Finding the Largest and Second Largest Numbers in n + log₂(n) - 2 Comparisons

To find the largest and second largest numbers among n given numbers, we can use a modified version of the tournament method.

Algorithm:

1. Divide the given n numbers into pairs and compare each pair. Keep track of the larger number in each pair.
2. Repeat step 1 until we have only two numbers left.
   • For each pair, compare the larger numbers obtained in the previous step and keep track of the largest number overall.
3. Now, we have the largest number among the n numbers.
4. To find the second largest number, we need to compare the remaining n-1 numbers (excluding the largest number found in step 3) with the largest number found in step 3.
   • Compare the largest number found in step 3 with each of the remaining n-1 numbers and keep track of the second largest number.
5. Return the largest and second largest numbers.

Correctness:

• In each pair comparison, we keep track of the larger number.
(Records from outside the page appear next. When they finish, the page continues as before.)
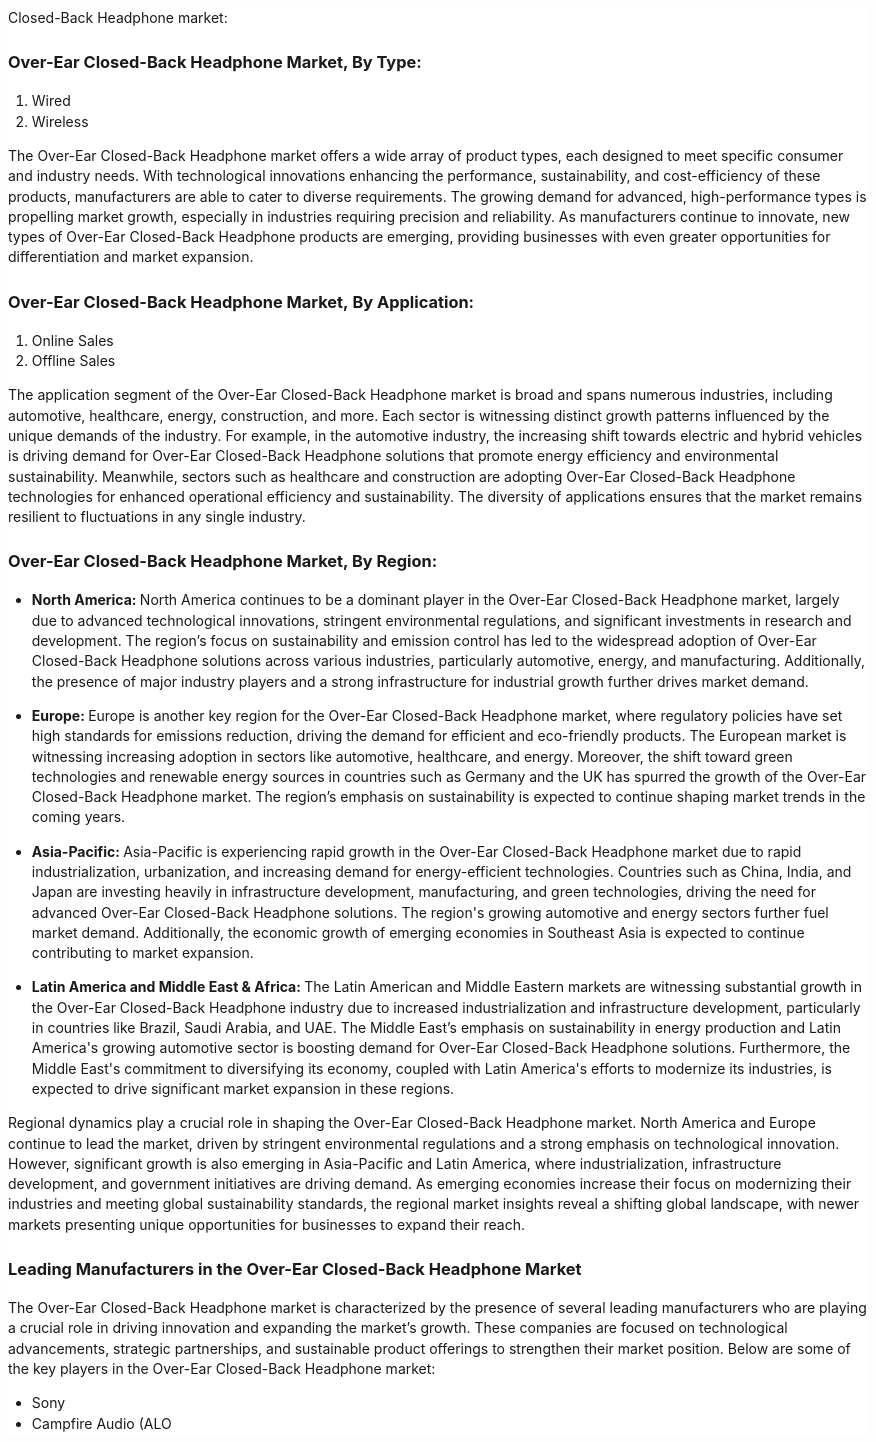 Closed-Back Headphone market:</p><h3><strong>Over-Ear Closed-Back Headphone Market, By Type:<br /></strong></h3><ol><li>Wired<li> Wireless</li></ol><p>The Over-Ear Closed-Back Headphone market offers a wide array of product types, each designed to meet specific consumer and industry needs. With technological innovations enhancing the performance, sustainability, and cost-efficiency of these products, manufacturers are able to cater to diverse requirements. The growing demand for advanced, high-performance types is propelling market growth, especially in industries requiring precision and reliability. As manufacturers continue to innovate, new types of Over-Ear Closed-Back Headphone products are emerging, providing businesses with even greater opportunities for differentiation and market expansion.</p><h3>Over-Ear Closed-Back Headphone Market,&nbsp;By Application:</h3><ol><li>Online Sales<li> Offline Sales</li></ol><p>The application segment of the Over-Ear Closed-Back Headphone market is broad and spans numerous industries, including automotive, healthcare, energy, construction, and more. Each sector is witnessing distinct growth patterns influenced by the unique demands of the industry. For example, in the automotive industry, the increasing shift towards electric and hybrid vehicles is driving demand for Over-Ear Closed-Back Headphone solutions that promote energy efficiency and environmental sustainability. Meanwhile, sectors such as healthcare and construction are adopting Over-Ear Closed-Back Headphone technologies for enhanced operational efficiency and sustainability. The diversity of applications ensures that the market remains resilient to fluctuations in any single industry.</p><h3>Over-Ear Closed-Back Headphone Market, By Region:</h3><ul><li><p><strong>North America:&nbsp;</strong>North America continues to be a dominant player in the Over-Ear Closed-Back Headphone market, largely due to advanced technological innovations, stringent environmental regulations, and significant investments in research and development. The region&rsquo;s focus on sustainability and emission control has led to the widespread adoption of Over-Ear Closed-Back Headphone solutions across various industries, particularly automotive, energy, and manufacturing. Additionally, the presence of major industry players and a strong infrastructure for industrial growth further drives market demand.</p></li><li><p><strong><strong>Europe:&nbsp;</strong></strong>Europe is another key region for the Over-Ear Closed-Back Headphone market, where regulatory policies have set high standards for emissions reduction, driving the demand for efficient and eco-friendly products. The European market is witnessing increasing adoption in sectors like automotive, healthcare, and energy. Moreover, the shift toward green technologies and renewable energy sources in countries such as Germany and the UK has spurred the growth of the Over-Ear Closed-Back Headphone market. The region&rsquo;s emphasis on sustainability is expected to continue shaping market trends in the coming years.</p></li><li><p><strong><strong>Asia-Pacific:&nbsp;</strong></strong>Asia-Pacific is experiencing rapid growth in the Over-Ear Closed-Back Headphone market due to rapid industrialization, urbanization, and increasing demand for energy-efficient technologies. Countries such as China, India, and Japan are investing heavily in infrastructure development, manufacturing, and green technologies, driving the need for advanced Over-Ear Closed-Back Headphone solutions. The region's growing automotive and energy sectors further fuel market demand. Additionally, the economic growth of emerging economies in Southeast Asia is expected to continue contributing to market expansion.</p></li><li><p><strong><strong>Latin America and Middle East &amp; Africa:&nbsp;</strong></strong>The Latin American and Middle Eastern markets are witnessing substantial growth in the Over-Ear Closed-Back Headphone industry due to increased industrialization and infrastructure development, particularly in countries like Brazil, Saudi Arabia, and UAE. The Middle East&rsquo;s emphasis on sustainability in energy production and Latin America's growing automotive sector is boosting demand for Over-Ear Closed-Back Headphone solutions. Furthermore, the Middle East's commitment to diversifying its economy, coupled with Latin America's efforts to modernize its industries, is expected to drive significant market expansion in these regions.</p></li></ul><p>Regional dynamics play a crucial role in shaping the Over-Ear Closed-Back Headphone market. North America and Europe continue to lead the market, driven by stringent environmental regulations and a strong emphasis on technological innovation. However, significant growth is also emerging in Asia-Pacific and Latin America, where industrialization, infrastructure development, and government initiatives are driving demand. As emerging economies increase their focus on modernizing their industries and meeting global sustainability standards, the regional market insights reveal a shifting global landscape, with newer markets presenting unique opportunities for businesses to expand their reach.</p><h3><strong>Leading Manufacturers in the Over-Ear Closed-Back Headphone Market</strong></h3><p>The Over-Ear Closed-Back Headphone market is characterized by the presence of several leading manufacturers who are playing a crucial role in driving innovation and expanding the market&rsquo;s growth. These companies are focused on technological advancements, strategic partnerships, and sustainable product offerings to strengthen their market position. Below are some of the key players in the Over-Ear Closed-Back Headphone market:</p></div><div class="article-main__content" data-test-id="publishing-text-block"><ul><li><span class="">Sony<li>Campfire Audio (ALO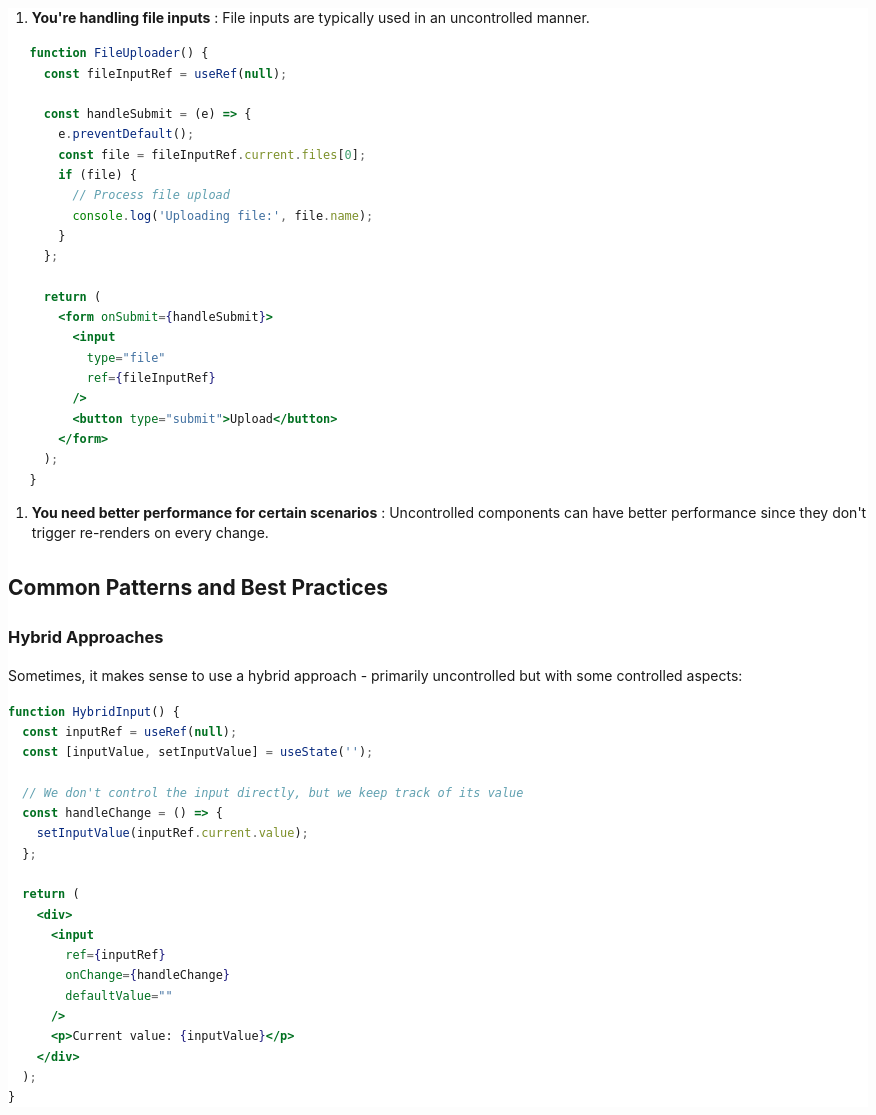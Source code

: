 1. **You're handling file inputs** : File inputs are typically used in an uncontrolled manner.

```jsx
   function FileUploader() {
     const fileInputRef = useRef(null);
   
     const handleSubmit = (e) => {
       e.preventDefault();
       const file = fileInputRef.current.files[0];
       if (file) {
         // Process file upload
         console.log('Uploading file:', file.name);
       }
     };
   
     return (
       <form onSubmit={handleSubmit}>
         <input 
           type="file" 
           ref={fileInputRef} 
         />
         <button type="submit">Upload</button>
       </form>
     );
   }
```

1. **You need better performance for certain scenarios** : Uncontrolled components can have better performance since they don't trigger re-renders on every change.

## Common Patterns and Best Practices

### Hybrid Approaches

Sometimes, it makes sense to use a hybrid approach - primarily uncontrolled but with some controlled aspects:

```jsx
function HybridInput() {
  const inputRef = useRef(null);
  const [inputValue, setInputValue] = useState('');
  
  // We don't control the input directly, but we keep track of its value
  const handleChange = () => {
    setInputValue(inputRef.current.value);
  };
  
  return (
    <div>
      <input 
        ref={inputRef} 
        onChange={handleChange} 
        defaultValue="" 
      />
      <p>Current value: {inputValue}</p>
    </div>
  );
}
```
So, after comparing all pairs, we have the largest number among the given n numbers.
• In step 2, we compare the larger numbers obtained from the previous step until we have only two numbers left. So, we can find the largest number overall.
• In step 4, we compare the remaining n-1 numbers with the largest number found in step 3. By doing this, we can identify the second largest number among the given n numbers.

Number of comparisons:

• In each pair comparison (step 1), we compare two numbers, which requires 1 comparison. Since we divide the n numbers into pairs, the number of comparisons in step 1 is n/2.
• In step 2, we need to compare the larger numbers obtained from the previous step. In each comparison, we compare two numbers, which requires 1 comparison. Since we repeat step 2 log₂(n) times, the number of comparisons in step 2 is log₂(n).
• In step 4, we compare the remaining n-1 numbers with the largest number found in step 3. This requires n-1 comparisons.
• Therefore, the total number of comparisons is n/2 + log₂(n) + n-1 = n + log₂(n) - 2.

Hence, the algorithm finds the largest and second largest numbers in n + log₂(n) - 2 comparisons.